Charles Leclerc (Belgique et Italie, 2019)

Cruellement privé d’un premier succès par une défaillance technique à Bahreïn, le Monégasque ronge son frein lors de sa première saison en rouge face à la domination de Mercedes. La délivrance survient à Spa-Francorchamps, lors d’un week-end très lourd sur le plan émotionnel, Leclerc s’imposant au lendemain de la mort de son grand ami Anthoine Hubert en F2.

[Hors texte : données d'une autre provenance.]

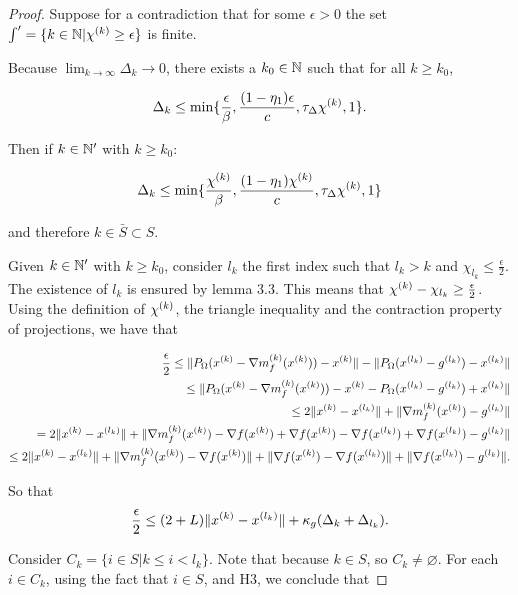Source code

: \begin{proof}
Suppose for a contradiction that for some $\epsilon > 0$ the set $\int ' = \{k \in \mathbb N | {\chi^{(k)}} \ge \epsilon \}$
is finite.

Because $\lim_{k\to\infty}\Delta_k\to 0$, there exists a $k_0 \in \mathbb N$ such that for all $k \ge k_0$,

\begin{align*}
\Delta_k \le \min\{\frac{\epsilon}{\beta}, \frac{(1-\eta_1)\epsilon}{c}, \tau_{\Delta}{\chi^{(k)}}, 1\}.
\end{align*}

Then if $k \in \mathbb N '$ with $k \ge k_0$:

\begin{align*}
\Delta_k \le \min\{\frac{{\chi^{(k)}}}{\beta}, \frac{(1-\eta_1){\chi^{(k)}}}{c}, \tau_{\Delta}{\chi^{(k)}}, 1\}
\end{align*}

and therefore $k \in \bar S \subset S$.

Given $k \in \mathbb N'$ with $k\ge k_0$, consider $l_k$ the first index such that $l_k > k$ and $\chi_{l_k} \le \frac{\epsilon} 2$.
The existence of $l_k$ is ensured by lemma 3.3.
This means that ${\chi^{(k)}} - \chi_{l_k} \ge \frac {\epsilon} 2 $.
Using the definition of ${\chi^{(k)}}$, the triangle inequality and the contraction property of projections, we have that

\begin{align*}
\frac{\epsilon}{2} \le \|P_{\Omega}({x}^{(k)} - {\nabla m_f^{(k)}(x^{(k)})}) - {x}^{(k)}\| - \|P_{\Omega}(x^{(l_k)} - g^{(l_k)}) - x^{(l_k)}\| \\
\le \|P_{\Omega}({x}^{(k)} - {\nabla m_f^{(k)}(x^{(k)})}) - {x}^{(k)} - P_{\Omega}(x^{(l_k)} - g^{(l_k)}) + x^{(l_k)}\| \\
\le 2\|{x}^{(k)} - x^{(l_k)}\| + \|{\nabla m_f^{(k)}(x^{(k)})} - g^{(l_k)}\| \\
=   2\|{x}^{(k)} - x^{(l_k)}\| + \|{\nabla m_f^{(k)}(x^{(k)})} - \nabla f({x}^{(k)}) + \nabla f({x}^{(k)}) - \nabla f(x^{(l_k)}) + \nabla f(x^{(l_k)}) - g^{(l_k)}\| \\
\le 2\|{x}^{(k)} - x^{(l_k)}\| + \|{\nabla m_f^{(k)}(x^{(k)})} - \nabla f({x}^{(k)})\| + \|\nabla f({x}^{(k)}) - \nabla f(x^{(l_k)})\| + \|\nabla f(x^{(l_k)}) - g^{(l_k)}\|.
\end{align*}

So that
\begin{align}
\frac{\epsilon} 2 \le (2 + L) \|{x}^{(k)} - x^{(l_k)}\| + \kappa_{g}(\Delta_k + \Delta_{l_k}).
\end{align}

Consider $C_k = \{i \in S | k \le i < l_k\}$.
Note that because $k \in S$, so $C_k \ne \varnothing $.
For each $i \in C_k$, using the fact that $i \in S$, and H3, we conclude that 


\end{proof}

Le paddock se rend ensuite directement à Monza, où Leclerc réalise l’exploit de s’imposer devant les tifosi, mettant fin à neuf années de disette pour la Scuderia sur ses terres. Une victoire dont il se souviendra toute sa vie.

L’exception Kimi Räikkönen (L’illusion de cinq jours)

Si cet article avait été rédigé au printemps 2003, Kimi Räikkönen y figurerait. Vainqueur de son premier Grand Prix sous la chaleur étouffante de la Malaisie, le Finlandais semblait en passe de récidiver sous le déluge brésilien lors de la course suivante. Après une erreur lui ayant coûté la tête de la course au profit de Giancarlo Fisichella, l’épreuve est interrompue par un drapeau rouge suite au violent accident de Fernando Alonso.

Initialement, le règlement des classements arrêtés au tour précédent désigne Räikkönen vainqueur. Cependant, cinq jours plus tard, suite à un appel de l’écurie Jordan, les instances dirigeantes corrigent une erreur de chronométrage : Fisichella avait bel et bien entamé un tour supplémentaire avant l’interruption. La victoire lui est logiquement rendue, et Räikkönen devra finalement patienter jusqu’au Grand Prix de Belgique 2004 pour soulever à nouveau le trophée du vainqueur.